(Plain-text document sources)
☆ ☆ ☆ ☆ ☆ ☆ ☆
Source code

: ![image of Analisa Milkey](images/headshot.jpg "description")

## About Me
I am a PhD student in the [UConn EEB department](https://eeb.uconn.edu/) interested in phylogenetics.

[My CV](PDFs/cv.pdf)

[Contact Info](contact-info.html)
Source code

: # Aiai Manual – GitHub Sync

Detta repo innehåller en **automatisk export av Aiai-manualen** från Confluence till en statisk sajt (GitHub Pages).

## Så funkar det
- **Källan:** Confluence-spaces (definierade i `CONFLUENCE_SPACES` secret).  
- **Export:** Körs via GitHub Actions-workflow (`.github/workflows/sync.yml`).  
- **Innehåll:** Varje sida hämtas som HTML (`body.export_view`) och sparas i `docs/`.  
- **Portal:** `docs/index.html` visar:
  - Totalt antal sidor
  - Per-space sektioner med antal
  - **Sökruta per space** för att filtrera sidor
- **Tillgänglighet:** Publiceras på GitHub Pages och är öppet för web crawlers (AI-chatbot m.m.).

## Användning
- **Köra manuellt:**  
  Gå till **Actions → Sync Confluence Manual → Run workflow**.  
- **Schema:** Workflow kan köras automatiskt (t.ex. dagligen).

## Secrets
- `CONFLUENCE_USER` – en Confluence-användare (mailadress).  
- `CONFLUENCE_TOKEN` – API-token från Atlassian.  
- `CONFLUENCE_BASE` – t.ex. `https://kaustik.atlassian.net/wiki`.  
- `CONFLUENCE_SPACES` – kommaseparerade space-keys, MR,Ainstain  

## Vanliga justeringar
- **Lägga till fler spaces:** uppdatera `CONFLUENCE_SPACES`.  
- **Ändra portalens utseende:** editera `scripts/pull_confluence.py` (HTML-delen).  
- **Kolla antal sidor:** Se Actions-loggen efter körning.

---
☆ ☆ ☆ ☆ ☆ ☆ ☆
__EXERCISE BRIEF__:
Word for word, set down all of the records above.

__RESULT__:
Source code

: ![image of Analisa Milkey](images/headshot.jpg "description")

## About Me
I am a PhD student in the [UConn EEB department](https://eeb.uconn.edu/) interested in phylogenetics.

[My CV](PDFs/cv.pdf)

[Contact Info](contact-info.html)
Source code

: # Aiai Manual – GitHub Sync

Detta repo innehåller en **automatisk export av Aiai-manualen** från Confluence till en statisk sajt (GitHub Pages).

## Så funkar det
- **Källan:** Confluence-spaces (definierade i `CONFLUENCE_SPACES` secret).  
- **Export:** Körs via GitHub Actions-workflow (`.github/workflows/sync.yml`).  
- **Innehåll:** Varje sida hämtas som HTML (`body.export_view`) och sparas i `docs/`.  
- **Portal:** `docs/index.html` visar:
  - Totalt antal sidor
  - Per-space sektioner med antal
  - **Sökruta per space** för att filtrera sidor
- **Tillgänglighet:** Publiceras på GitHub Pages och är öppet för web crawlers (AI-chatbot m.m.).

## Användning
- **Köra manuellt:**  
  Gå till **Actions → Sync Confluence Manual → Run workflow**.  
- **Schema:** Workflow kan köras automatiskt (t.ex. dagligen).

## Secrets
- `CONFLUENCE_USER` – en Confluence-användare (mailadress).  
- `CONFLUENCE_TOKEN` – API-token från Atlassian.  
- `CONFLUENCE_BASE` – t.ex. `https://kaustik.atlassian.net/wiki`.  
- `CONFLUENCE_SPACES` – kommaseparerade space-keys, MR,Ainstain  

## Vanliga justeringar
- **Lägga till fler spaces:** uppdatera `CONFLUENCE_SPACES`.  
- **Ändra portalens utseende:** editera `scripts/pull_confluence.py` (HTML-delen).  
- **Kolla antal sidor:** Se Actions-loggen efter körning.

---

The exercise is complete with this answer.